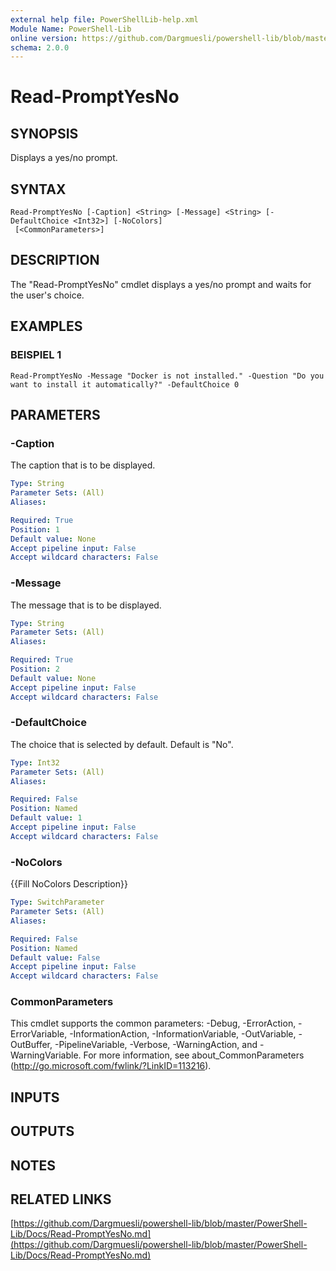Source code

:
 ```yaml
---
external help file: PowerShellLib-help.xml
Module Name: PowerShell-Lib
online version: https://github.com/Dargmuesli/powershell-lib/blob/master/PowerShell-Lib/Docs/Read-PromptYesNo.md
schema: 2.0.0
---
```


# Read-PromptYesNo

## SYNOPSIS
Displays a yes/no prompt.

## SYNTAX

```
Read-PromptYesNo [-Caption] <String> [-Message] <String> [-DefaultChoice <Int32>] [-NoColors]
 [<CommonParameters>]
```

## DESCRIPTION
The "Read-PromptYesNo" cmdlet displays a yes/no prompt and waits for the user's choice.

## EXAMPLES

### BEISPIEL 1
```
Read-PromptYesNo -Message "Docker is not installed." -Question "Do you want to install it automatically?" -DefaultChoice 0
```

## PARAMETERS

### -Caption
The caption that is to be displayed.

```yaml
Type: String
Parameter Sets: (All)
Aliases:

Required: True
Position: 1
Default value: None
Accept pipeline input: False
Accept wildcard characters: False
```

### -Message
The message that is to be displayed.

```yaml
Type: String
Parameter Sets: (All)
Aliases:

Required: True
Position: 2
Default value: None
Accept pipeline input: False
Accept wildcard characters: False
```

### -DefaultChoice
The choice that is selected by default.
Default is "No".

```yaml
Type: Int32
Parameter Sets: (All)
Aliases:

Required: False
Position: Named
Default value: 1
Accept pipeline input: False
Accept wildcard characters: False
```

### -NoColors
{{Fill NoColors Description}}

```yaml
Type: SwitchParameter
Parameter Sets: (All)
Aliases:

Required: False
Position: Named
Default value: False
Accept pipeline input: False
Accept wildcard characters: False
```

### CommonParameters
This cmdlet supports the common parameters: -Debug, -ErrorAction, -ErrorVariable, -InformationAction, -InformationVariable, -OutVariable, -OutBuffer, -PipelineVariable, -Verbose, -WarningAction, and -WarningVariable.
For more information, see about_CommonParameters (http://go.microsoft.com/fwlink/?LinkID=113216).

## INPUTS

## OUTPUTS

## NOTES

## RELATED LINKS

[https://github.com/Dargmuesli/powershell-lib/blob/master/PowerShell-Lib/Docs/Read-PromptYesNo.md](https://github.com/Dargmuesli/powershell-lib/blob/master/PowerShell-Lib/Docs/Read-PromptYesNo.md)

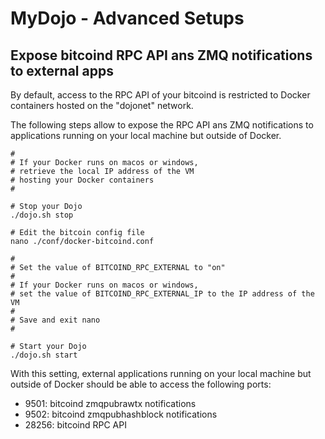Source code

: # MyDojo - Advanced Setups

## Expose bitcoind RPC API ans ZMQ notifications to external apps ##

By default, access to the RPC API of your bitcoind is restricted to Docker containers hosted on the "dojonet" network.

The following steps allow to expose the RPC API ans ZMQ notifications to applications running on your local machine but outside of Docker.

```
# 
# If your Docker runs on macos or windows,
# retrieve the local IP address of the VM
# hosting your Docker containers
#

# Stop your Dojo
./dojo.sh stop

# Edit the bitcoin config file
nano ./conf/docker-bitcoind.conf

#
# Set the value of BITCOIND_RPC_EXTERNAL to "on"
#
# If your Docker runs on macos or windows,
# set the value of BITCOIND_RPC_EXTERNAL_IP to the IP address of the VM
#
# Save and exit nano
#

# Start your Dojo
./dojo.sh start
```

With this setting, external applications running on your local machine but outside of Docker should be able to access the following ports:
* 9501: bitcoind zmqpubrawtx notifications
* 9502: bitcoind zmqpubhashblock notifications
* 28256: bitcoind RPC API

---

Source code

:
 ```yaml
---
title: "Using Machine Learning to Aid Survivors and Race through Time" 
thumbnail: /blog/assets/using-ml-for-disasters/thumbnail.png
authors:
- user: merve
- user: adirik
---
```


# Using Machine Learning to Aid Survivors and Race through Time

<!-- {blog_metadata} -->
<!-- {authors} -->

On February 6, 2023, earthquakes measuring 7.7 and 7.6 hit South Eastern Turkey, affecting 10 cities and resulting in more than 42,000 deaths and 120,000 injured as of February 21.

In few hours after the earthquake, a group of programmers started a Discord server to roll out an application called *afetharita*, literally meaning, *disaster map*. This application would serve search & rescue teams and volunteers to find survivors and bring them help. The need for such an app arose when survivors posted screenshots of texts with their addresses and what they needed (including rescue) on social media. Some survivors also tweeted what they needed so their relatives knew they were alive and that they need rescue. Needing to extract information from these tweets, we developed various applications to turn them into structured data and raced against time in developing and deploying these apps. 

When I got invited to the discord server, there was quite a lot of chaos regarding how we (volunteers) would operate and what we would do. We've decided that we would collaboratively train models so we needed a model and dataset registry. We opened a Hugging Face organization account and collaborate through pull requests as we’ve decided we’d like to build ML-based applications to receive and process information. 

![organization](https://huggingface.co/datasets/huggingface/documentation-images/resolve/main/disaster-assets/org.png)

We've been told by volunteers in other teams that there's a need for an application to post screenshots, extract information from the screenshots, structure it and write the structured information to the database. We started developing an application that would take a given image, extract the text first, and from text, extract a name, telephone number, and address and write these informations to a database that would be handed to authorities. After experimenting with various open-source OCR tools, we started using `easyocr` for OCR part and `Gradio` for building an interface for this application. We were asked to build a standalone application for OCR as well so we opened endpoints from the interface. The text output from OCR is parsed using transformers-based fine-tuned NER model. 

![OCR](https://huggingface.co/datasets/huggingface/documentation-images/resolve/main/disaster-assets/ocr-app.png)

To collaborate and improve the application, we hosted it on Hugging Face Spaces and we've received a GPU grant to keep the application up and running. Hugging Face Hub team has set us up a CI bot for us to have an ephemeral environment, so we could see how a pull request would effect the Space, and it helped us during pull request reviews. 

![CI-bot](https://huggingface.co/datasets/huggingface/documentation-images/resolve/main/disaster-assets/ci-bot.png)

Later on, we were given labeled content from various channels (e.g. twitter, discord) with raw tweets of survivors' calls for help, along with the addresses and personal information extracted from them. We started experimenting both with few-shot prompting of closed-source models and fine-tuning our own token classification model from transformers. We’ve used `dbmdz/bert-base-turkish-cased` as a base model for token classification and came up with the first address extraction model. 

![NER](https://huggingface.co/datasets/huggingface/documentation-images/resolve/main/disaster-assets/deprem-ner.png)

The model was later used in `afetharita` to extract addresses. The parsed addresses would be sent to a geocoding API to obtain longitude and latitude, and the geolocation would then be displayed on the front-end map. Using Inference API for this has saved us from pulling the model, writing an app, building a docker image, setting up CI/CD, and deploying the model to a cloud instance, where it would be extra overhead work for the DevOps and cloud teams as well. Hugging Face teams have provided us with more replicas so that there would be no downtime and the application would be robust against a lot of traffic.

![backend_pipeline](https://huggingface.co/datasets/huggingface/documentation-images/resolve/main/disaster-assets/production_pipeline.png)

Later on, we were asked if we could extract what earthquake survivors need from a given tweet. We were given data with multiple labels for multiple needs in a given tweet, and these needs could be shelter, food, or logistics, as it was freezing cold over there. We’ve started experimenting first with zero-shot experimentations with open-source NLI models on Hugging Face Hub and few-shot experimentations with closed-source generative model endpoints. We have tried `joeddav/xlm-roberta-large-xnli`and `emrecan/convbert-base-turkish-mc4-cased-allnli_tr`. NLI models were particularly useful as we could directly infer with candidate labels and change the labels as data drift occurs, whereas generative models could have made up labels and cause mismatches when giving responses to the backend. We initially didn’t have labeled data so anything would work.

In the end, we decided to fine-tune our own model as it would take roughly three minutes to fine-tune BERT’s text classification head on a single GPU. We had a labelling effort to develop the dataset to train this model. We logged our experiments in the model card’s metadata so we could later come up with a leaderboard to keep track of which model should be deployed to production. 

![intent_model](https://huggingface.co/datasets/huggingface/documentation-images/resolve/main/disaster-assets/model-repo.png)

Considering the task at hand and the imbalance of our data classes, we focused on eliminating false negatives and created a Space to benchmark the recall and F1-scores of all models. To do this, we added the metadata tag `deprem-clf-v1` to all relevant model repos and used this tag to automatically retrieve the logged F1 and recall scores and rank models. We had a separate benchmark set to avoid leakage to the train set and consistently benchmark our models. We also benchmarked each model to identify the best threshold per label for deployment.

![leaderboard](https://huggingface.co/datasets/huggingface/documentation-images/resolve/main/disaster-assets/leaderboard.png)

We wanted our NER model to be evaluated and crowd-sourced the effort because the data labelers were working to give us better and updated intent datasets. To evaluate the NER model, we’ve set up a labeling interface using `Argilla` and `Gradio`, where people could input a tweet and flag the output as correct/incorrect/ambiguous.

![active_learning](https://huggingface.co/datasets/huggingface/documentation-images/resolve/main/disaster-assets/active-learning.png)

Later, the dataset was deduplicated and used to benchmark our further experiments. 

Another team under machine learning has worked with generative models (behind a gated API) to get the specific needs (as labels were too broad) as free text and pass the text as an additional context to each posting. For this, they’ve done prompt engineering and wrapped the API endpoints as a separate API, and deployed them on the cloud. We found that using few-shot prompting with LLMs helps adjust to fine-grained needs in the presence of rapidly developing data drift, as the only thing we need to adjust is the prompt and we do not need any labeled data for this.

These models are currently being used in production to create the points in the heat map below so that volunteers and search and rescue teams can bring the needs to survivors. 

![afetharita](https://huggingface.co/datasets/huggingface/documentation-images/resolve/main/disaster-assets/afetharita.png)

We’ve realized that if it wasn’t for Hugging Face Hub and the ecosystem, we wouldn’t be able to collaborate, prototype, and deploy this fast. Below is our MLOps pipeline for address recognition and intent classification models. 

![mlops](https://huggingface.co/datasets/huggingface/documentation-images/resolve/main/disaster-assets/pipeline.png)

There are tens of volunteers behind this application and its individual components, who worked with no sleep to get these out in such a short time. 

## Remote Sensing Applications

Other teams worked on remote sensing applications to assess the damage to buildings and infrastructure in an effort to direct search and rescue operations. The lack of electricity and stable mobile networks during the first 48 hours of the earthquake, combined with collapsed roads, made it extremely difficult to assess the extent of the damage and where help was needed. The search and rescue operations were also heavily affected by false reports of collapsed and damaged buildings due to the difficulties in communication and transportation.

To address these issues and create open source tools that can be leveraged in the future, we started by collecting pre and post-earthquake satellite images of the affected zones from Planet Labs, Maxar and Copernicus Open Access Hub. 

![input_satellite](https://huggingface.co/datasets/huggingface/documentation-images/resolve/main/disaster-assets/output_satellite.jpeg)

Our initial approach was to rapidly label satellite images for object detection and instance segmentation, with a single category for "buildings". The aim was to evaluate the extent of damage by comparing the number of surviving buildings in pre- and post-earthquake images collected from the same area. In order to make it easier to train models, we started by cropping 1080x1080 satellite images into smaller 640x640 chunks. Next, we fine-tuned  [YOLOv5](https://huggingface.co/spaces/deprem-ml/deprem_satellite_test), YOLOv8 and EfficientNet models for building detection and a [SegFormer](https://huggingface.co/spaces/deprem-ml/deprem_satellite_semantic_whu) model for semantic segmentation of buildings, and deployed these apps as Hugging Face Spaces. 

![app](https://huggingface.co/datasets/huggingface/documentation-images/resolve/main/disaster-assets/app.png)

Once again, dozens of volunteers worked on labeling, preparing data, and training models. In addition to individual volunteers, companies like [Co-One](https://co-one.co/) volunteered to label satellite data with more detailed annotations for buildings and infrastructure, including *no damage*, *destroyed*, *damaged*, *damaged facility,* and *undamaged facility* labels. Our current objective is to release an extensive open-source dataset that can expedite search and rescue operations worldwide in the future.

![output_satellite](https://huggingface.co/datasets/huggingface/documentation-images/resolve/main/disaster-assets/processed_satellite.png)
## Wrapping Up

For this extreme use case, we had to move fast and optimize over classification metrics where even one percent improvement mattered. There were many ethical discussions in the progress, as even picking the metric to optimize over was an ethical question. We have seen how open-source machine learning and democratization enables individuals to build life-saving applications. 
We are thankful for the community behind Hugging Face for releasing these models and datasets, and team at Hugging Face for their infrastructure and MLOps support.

Required work: Whenever a line of the data includes "github", copy that line.

Expected answer:
online version: https://github.com/Dargmuesli/powershell-lib/blob/master/PowerShell-Lib/Docs/Read-PromptYesNo.md
[https://github.com/Dargmuesli/powershell-lib/blob/master/PowerShell-Lib/Docs/Read-PromptYesNo.md](https://github.com/Dargmuesli/powershell-lib/blob/master/PowerShell-Lib/Docs/Read-PromptYesNo.md)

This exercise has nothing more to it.